|Institution:||University of California, Davis|
|Keywords:||Women's studies; American literature|
|Full text PDF:||http://pqdtopen.proquest.com/#viewpdf?dispub=10124486|
Current scholarship in food studies generally, and literary food studies in particular, has overlooked important assumptions about the act of eating and its implications for subjectivity, embodiment, and agency. The field has taken up the idea of “eating” as a natural and universal physical process, immune to discourse. I argue that in so doing, the field has missed important opportunities to examine how our beliefs about what eating is and why are discursively informed. And, further, I argue that the discourses of eating play a role in regulating subjectivity, the material body, and its access to agency.

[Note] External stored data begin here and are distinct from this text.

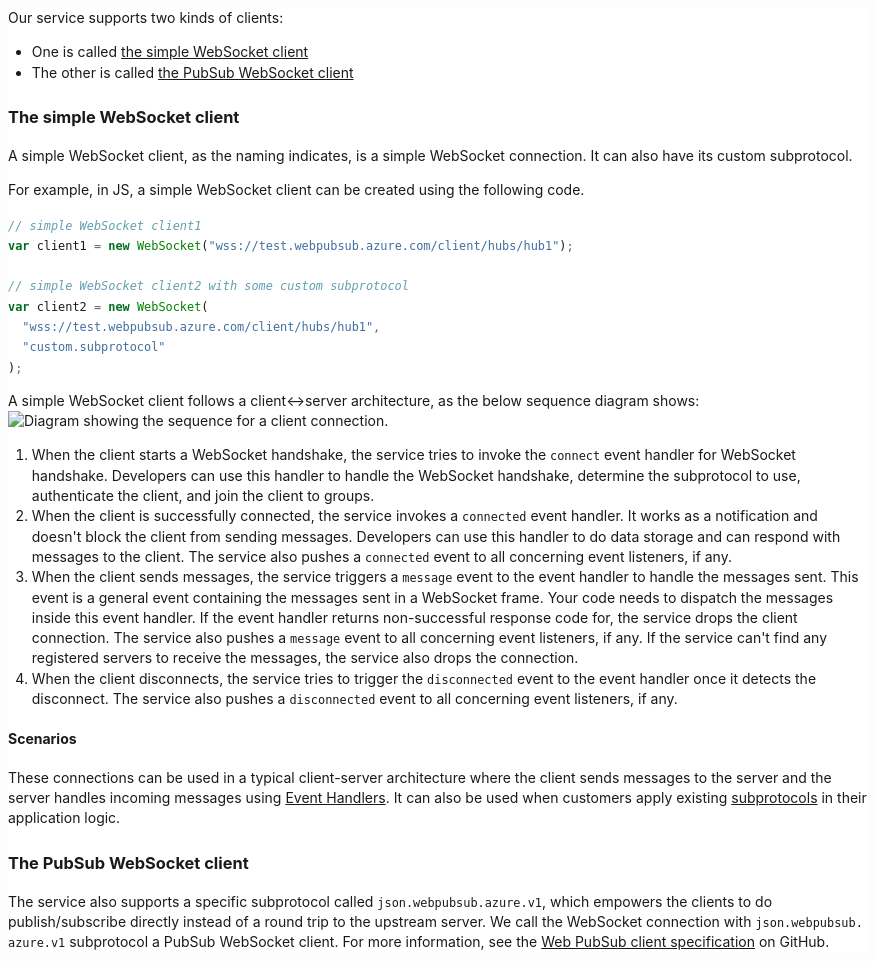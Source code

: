 Our service supports two kinds of clients:

- One is called [the simple WebSocket client](#the-simple-websocket-client)
- The other is called [the PubSub WebSocket client](#the-pubsub-websocket-client)

### The simple WebSocket client

A simple WebSocket client, as the naming indicates, is a simple WebSocket connection. It can also have its custom subprotocol.

For example, in JS, a simple WebSocket client can be created using the following code.

```js
// simple WebSocket client1
var client1 = new WebSocket("wss://test.webpubsub.azure.com/client/hubs/hub1");

// simple WebSocket client2 with some custom subprotocol
var client2 = new WebSocket(
  "wss://test.webpubsub.azure.com/client/hubs/hub1",
  "custom.subprotocol"
);
```

A simple WebSocket client follows a client<->server architecture, as the below sequence diagram shows:
![Diagram showing the sequence for a client connection.](./media/concept-service-internals/simple-client-sequence.png)

1. When the client starts a WebSocket handshake, the service tries to invoke the `connect` event handler for WebSocket handshake. Developers can use this handler to handle the WebSocket handshake, determine the subprotocol to use, authenticate the client, and join the client to groups.
2. When the client is successfully connected, the service invokes a `connected` event handler. It works as a notification and doesn't block the client from sending messages. Developers can use this handler to do data storage and can respond with messages to the client. The service also pushes a `connected` event to all concerning event listeners, if any.
3. When the client sends messages, the service triggers a `message` event to the event handler to handle the messages sent. This event is a general event containing the messages sent in a WebSocket frame. Your code needs to dispatch the messages inside this event handler. If the event handler returns non-successful response code for, the service drops the client connection. The service also pushes a `message` event to all concerning event listeners, if any. If the service can't find any registered servers to receive the messages, the service also drops the connection.
4. When the client disconnects, the service tries to trigger the `disconnected` event to the event handler once it detects the disconnect. The service also pushes a `disconnected` event to all concerning event listeners, if any.

#### Scenarios

These connections can be used in a typical client-server architecture where the client sends messages to the server and the server handles incoming messages using [Event Handlers](#event-handler). It can also be used when customers apply existing [subprotocols](https://www.iana.org/assignments/websocket/websocket.xml) in their application logic.

### The PubSub WebSocket client

The service also supports a specific subprotocol called `json.webpubsub.azure.v1`, which empowers the clients to do publish/subscribe directly instead of a round trip to the upstream server. We call the WebSocket connection with `json.webpubsub.azure.v1` subprotocol a PubSub WebSocket client. For more information, see the [Web PubSub client specification](https://github.com/Azure/azure-webpubsub/blob/main/protocols/client/client-spec.md) on GitHub.
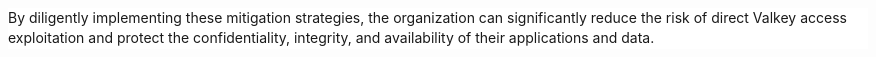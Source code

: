 By diligently implementing these mitigation strategies, the organization can significantly reduce the risk of direct Valkey access exploitation and protect the confidentiality, integrity, and availability of their applications and data.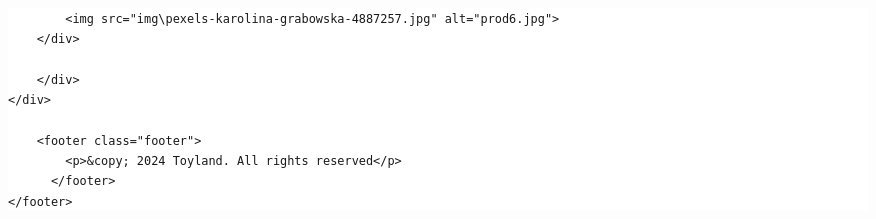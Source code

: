            <img src="img\pexels-karolina-grabowska-4887257.jpg" alt="prod6.jpg">
        </div>
        
        </div>
    </div>
    
        <footer class="footer">
            <p>&copy; 2024 Toyland. All rights reserved</p>
          </footer>
    </footer>
</body>
</html>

Chapter 1 explores two well-known texts within literary food studies, The Edible Woman and Like Water for Chocolate, and is critical of aspects of each text that have been thus far neglected in the food studies critical conversation. By examining these overlooked pieces, I discuss how the eating discourses in both texts inform the characters’ subjectivities, their embodiment, and their agency within the novels. Chapter 2 examines two texts infrequently discussed in literary food studies, My Year of Meats and Xenogenesis, in order to illustrate the limits of the field’s scholarship so far and to explore how a discursive analysis of eating can provide new insight into how the subject, the body, and its agency can be conceptualized. Chapter 3 looks to contemporary cookery texts for clues about how we talk about eating outside a strictly academic purview and ways that a discursive analysis of the genre can demonstrate how eating shapes our everyday perceptions of subjectivity, embodiment, and agency.